Supplied data

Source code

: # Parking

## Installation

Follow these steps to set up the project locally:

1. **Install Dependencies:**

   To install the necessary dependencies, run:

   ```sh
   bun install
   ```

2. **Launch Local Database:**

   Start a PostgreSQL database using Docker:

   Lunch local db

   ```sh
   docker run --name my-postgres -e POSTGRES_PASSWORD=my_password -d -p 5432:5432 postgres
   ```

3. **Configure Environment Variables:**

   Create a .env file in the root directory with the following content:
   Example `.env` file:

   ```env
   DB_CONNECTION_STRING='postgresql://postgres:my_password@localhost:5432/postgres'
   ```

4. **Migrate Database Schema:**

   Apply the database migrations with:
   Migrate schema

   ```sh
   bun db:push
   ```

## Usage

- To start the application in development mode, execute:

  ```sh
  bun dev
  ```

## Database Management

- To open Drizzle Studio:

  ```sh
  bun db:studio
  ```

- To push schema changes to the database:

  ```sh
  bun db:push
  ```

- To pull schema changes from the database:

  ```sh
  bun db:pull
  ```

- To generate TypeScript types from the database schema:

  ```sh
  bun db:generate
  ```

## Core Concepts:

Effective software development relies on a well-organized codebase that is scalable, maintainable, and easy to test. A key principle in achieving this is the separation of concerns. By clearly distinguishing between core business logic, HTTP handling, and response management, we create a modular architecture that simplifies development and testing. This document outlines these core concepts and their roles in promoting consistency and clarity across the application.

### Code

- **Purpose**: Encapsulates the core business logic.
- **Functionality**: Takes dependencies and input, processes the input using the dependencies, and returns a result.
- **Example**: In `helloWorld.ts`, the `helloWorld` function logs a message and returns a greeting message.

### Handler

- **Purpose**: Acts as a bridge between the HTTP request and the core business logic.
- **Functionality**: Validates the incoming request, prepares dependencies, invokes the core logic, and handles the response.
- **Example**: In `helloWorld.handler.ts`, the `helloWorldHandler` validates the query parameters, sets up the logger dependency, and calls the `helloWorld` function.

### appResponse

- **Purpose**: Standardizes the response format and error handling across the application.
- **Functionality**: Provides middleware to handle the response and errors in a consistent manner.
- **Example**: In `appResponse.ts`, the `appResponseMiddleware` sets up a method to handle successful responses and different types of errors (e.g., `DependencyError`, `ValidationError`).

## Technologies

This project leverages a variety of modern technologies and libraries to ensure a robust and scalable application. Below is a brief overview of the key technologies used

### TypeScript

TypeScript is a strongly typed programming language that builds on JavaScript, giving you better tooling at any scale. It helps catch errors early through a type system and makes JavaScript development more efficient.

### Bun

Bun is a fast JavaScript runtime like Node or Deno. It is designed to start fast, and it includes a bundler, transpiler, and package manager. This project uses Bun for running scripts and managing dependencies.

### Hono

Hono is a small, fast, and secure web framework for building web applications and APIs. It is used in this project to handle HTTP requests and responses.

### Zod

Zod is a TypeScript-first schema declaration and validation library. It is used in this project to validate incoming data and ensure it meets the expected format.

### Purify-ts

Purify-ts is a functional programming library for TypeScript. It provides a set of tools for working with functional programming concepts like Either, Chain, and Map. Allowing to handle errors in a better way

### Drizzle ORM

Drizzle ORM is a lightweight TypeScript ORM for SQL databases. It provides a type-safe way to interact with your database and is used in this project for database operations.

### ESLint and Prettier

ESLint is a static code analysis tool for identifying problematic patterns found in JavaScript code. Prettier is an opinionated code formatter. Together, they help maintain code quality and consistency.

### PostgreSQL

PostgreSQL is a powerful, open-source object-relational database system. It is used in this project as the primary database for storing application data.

What you should do
Type the records again in full, matching them exactly.

Response below
Source code

: # Parking

## Installation

Follow these steps to set up the project locally:

1. **Install Dependencies:**

   To install the necessary dependencies, run:

   ```sh
   bun install
   ```

2. **Launch Local Database:**

   Start a PostgreSQL database using Docker:

   Lunch local db

   ```sh
   docker run --name my-postgres -e POSTGRES_PASSWORD=my_password -d -p 5432:5432 postgres
   ```

3. **Configure Environment Variables:**

   Create a .env file in the root directory with the following content:
   Example `.env` file:

   ```env
   DB_CONNECTION_STRING='postgresql://postgres:my_password@localhost:5432/postgres'
   ```

4. **Migrate Database Schema:**

   Apply the database migrations with:
   Migrate schema

   ```sh
   bun db:push
   ```

## Usage

- To start the application in development mode, execute:

  ```sh
  bun dev
  ```

## Database Management

- To open Drizzle Studio:

  ```sh
  bun db:studio
  ```

- To push schema changes to the database:

  ```sh
  bun db:push
  ```

- To pull schema changes from the database:

  ```sh
  bun db:pull
  ```

- To generate TypeScript types from the database schema:

  ```sh
  bun db:generate
  ```

## Core Concepts:

Effective software development relies on a well-organized codebase that is scalable, maintainable, and easy to test. A key principle in achieving this is the separation of concerns. By clearly distinguishing between core business logic, HTTP handling, and response management, we create a modular architecture that simplifies development and testing. This document outlines these core concepts and their roles in promoting consistency and clarity across the application.

### Code

- **Purpose**: Encapsulates the core business logic.
- **Functionality**: Takes dependencies and input, processes the input using the dependencies, and returns a result.
- **Example**: In `helloWorld.ts`, the `helloWorld` function logs a message and returns a greeting message.

### Handler

- **Purpose**: Acts as a bridge between the HTTP request and the core business logic.
- **Functionality**: Validates the incoming request, prepares dependencies, invokes the core logic, and handles the response.
- **Example**: In `helloWorld.handler.ts`, the `helloWorldHandler` validates the query parameters, sets up the logger dependency, and calls the `helloWorld` function.

### appResponse

- **Purpose**: Standardizes the response format and error handling across the application.
- **Functionality**: Provides middleware to handle the response and errors in a consistent manner.
- **Example**: In `appResponse.ts`, the `appResponseMiddleware` sets up a method to handle successful responses and different types of errors (e.g., `DependencyError`, `ValidationError`).

## Technologies

This project leverages a variety of modern technologies and libraries to ensure a robust and scalable application. Below is a brief overview of the key technologies used

### TypeScript

TypeScript is a strongly typed programming language that builds on JavaScript, giving you better tooling at any scale. It helps catch errors early through a type system and makes JavaScript development more efficient.

### Bun

Bun is a fast JavaScript runtime like Node or Deno. It is designed to start fast, and it includes a bundler, transpiler, and package manager. This project uses Bun for running scripts and managing dependencies.

### Hono

Hono is a small, fast, and secure web framework for building web applications and APIs. It is used in this project to handle HTTP requests and responses.

### Zod

Zod is a TypeScript-first schema declaration and validation library. It is used in this project to validate incoming data and ensure it meets the expected format.

### Purify-ts

Purify-ts is a functional programming library for TypeScript. It provides a set of tools for working with functional programming concepts like Either, Chain, and Map. Allowing to handle errors in a better way

### Drizzle ORM

Drizzle ORM is a lightweight TypeScript ORM for SQL databases. It provides a type-safe way to interact with your database and is used in this project for database operations.

### ESLint and Prettier

ESLint is a static code analysis tool for identifying problematic patterns found in JavaScript code. Prettier is an opinionated code formatter. Together, they help maintain code quality and consistency.

### PostgreSQL

PostgreSQL is a powerful, open-source object-relational database system. It is used in this project as the primary database for storing application data.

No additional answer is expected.